The Council of World Bishops and International Council for Clergy have expressed qualms about invectives hurled at former President Jerry Rawlings by Founder of the International God’s Way Church, Bishop Daniel Obinim.
Mr Rawlings, in November this year, accused Obinim and Prophet Nicholas Osei, popularly known as ‘Kumchacha’, of misusing the name of God and exploiting the ignorance of their followers.
According to the former Military leader, some of the claims often made by Obinim and Kumchacha on TV are not real.
He, therefore, asked managers of TV stations and the media to stop giving airtime to Kumchacha, Founder and Leader of the Heaven’s Gate Ministries; and Obinim, Founder of the International Gods Way Church, to deceive the public.
Addressing a durbar on Saturday to crown the 2014 Amu (brown rice) Festival of the chiefs and people of the Avatime Traditional Area at Avatime Gbadzeme in the Volta Region, Rawlings advised TV stations to rather dedicate the time they give to the two men, to promoting Ghana’s rich culture, traditions and festivals.
“Many too often as we watch our TVs, I don’t think we are putting enough efforts into showcasing some of these cultural traditional festivals – the activities that are going on around the countryside – and yet so much time is spent giving airtime, precious airtime to people like these two prophets I’ve been talking about of late: the one in Tema, called Obinim and the other one called Kumchacha,” he bemoaned.
“…They are so brave in the kind of things they purport, the kind of things they do. Ladies and gentlemen, when people watch things like this, knowing very well that they are not achieving what they claim they are doing, we end up perpetuating the ignorance and the grip of these people on the ignorance of our people,” Rawlings said.
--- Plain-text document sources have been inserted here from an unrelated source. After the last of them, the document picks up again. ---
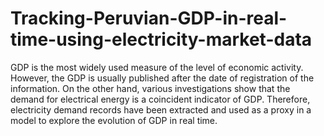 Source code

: # Tracking-Peruvian-GDP-in-real-time-using-electricity-market-data
GDP is the most widely used measure of the level of economic activity. However, the GDP is usually published after the date of registration of the information. On the other hand, various investigations show that the demand for electrical energy is a coincident indicator of GDP. Therefore, electricity demand records have been extracted and used as a proxy in a model to explore the evolution of GDP in real time.
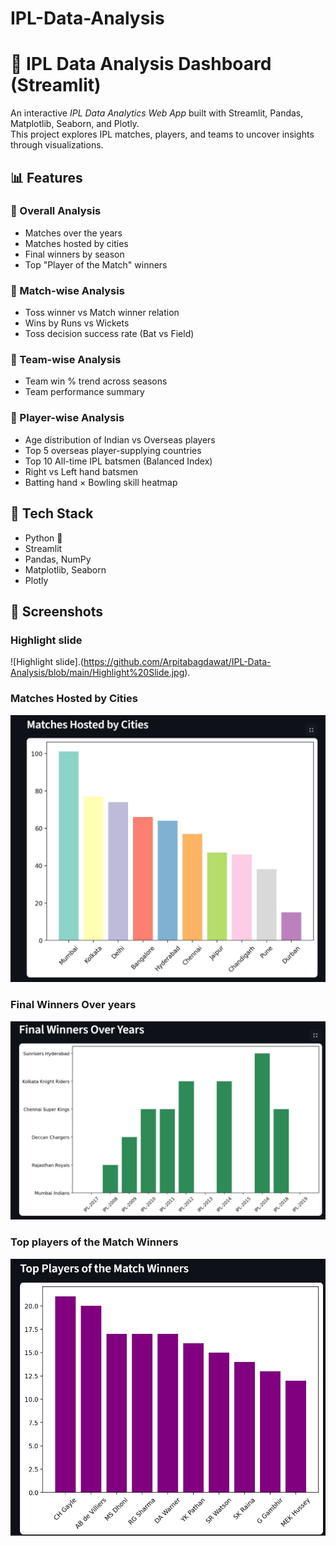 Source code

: # IPL-Data-Analysis
# 🏏 IPL Data Analysis Dashboard (Streamlit)

An interactive *IPL Data Analytics Web App* built with Streamlit, Pandas, Matplotlib, Seaborn, and Plotly.  
This project explores IPL matches, players, and teams to uncover insights through visualizations.

## 📊 Features

### 🔹 Overall Analysis
- Matches over the years  
- Matches hosted by cities  
- Final winners by season  
- Top "Player of the Match" winners  

### 🔹 Match-wise Analysis
- Toss winner vs Match winner relation  
- Wins by Runs vs Wickets  
- Toss decision success rate (Bat vs Field)  

### 🔹 Team-wise Analysis
- Team win % trend across seasons  
- Team performance summary  

### 🔹 Player-wise Analysis
- Age distribution of Indian vs Overseas players  
- Top 5 overseas player-supplying countries  
- Top 10 All-time IPL batsmen (Balanced Index)  
- Right vs Left hand batsmen  
- Batting hand × Bowling skill heatmap  

## 🚀 Tech Stack
- Python 🐍  
- Streamlit  
- Pandas, NumPy  
- Matplotlib, Seaborn  
- Plotly  

## 📸 Screenshots

### Highlight slide
![Highlight slide].(https://github.com/Arpitabagdawat/IPL-Data-Analysis/blob/main/Highlight%20Slide.jpg).


### Matches Hosted by Cities
![Matches Hosted by Cities](https://github.com/Arpitabagdawat/IPL-Data-Analysis/blob/main/Matches%20hosted%20by%20cities.jpg)

### Final Winners Over years
![Final Winners](https://github.com/Arpitabagdawat/IPL-Data-Analysis/blob/main/Final%20winners%20over%20years.jpg)

### Top players of the Match Winners
![Top Players](https://github.com/Arpitabagdawat/IPL-Data-Analysis/blob/main/top%20players%20of%20the%20match%20winners.jpg)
He added: “The misuse of God’s name is the worst form kind of corruption that we can talk about…and we are paying the serious price for it, and we will continue to do so till we wake to the reality of what is scientifically possible, plausible and doable.”
Obinim, subsequently replied the President saying: “You Rawlings, all the nonsense you spoke about me is captured on a video on my phone. Your own people called me to tell what you said about me and advised that I shouldn’t mind you. Because of the respect I have for you, I didn’t say anything. I respect you and all my pastors respect you so respect yourself as a former President.
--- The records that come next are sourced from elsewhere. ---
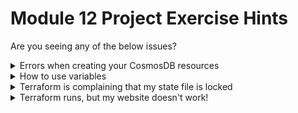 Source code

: # Module 12 Project Exercise Hints

Are you seeing any of the below issues?

<details markdown="1">
<summary markdown="1">
Errors when creating your CosmosDB resources
</summary>



</details>

<details markdown="1">
<summary markdown="1">
How to use variables
</summary>

</details>

<details markdown="1">
<summary markdown="1">
Terraform is complaining that my state file is locked
</summary>

</details>

<details markdown="1">
<summary markdown="1">
Terraform runs, but my website doesn't work!
</summary>

</details>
“You are old and so you should be using all the knowledge and sense you have acquired over the years to help govern the nation, but don’t sit on air and talk about me. This should be the last time you talk about me.
Don’t mention my name in any conversation again, otherwise Jesus Christ, who called me to do his work will deal with you.”
The Council of World Bishops and International Council for Clergy, in a statement, issued by Archbishop Dr. George Slezer Ofori-Atta, Presiding Archbishop, said: “As a minister of God, one is obliged, enjoined and commanded by the Bible: ‘To let our words be seasoned with salt’. The Bible also strikes a fine balance between the aged and the minister of God saying: ‘Rebuke not an elder publicly’.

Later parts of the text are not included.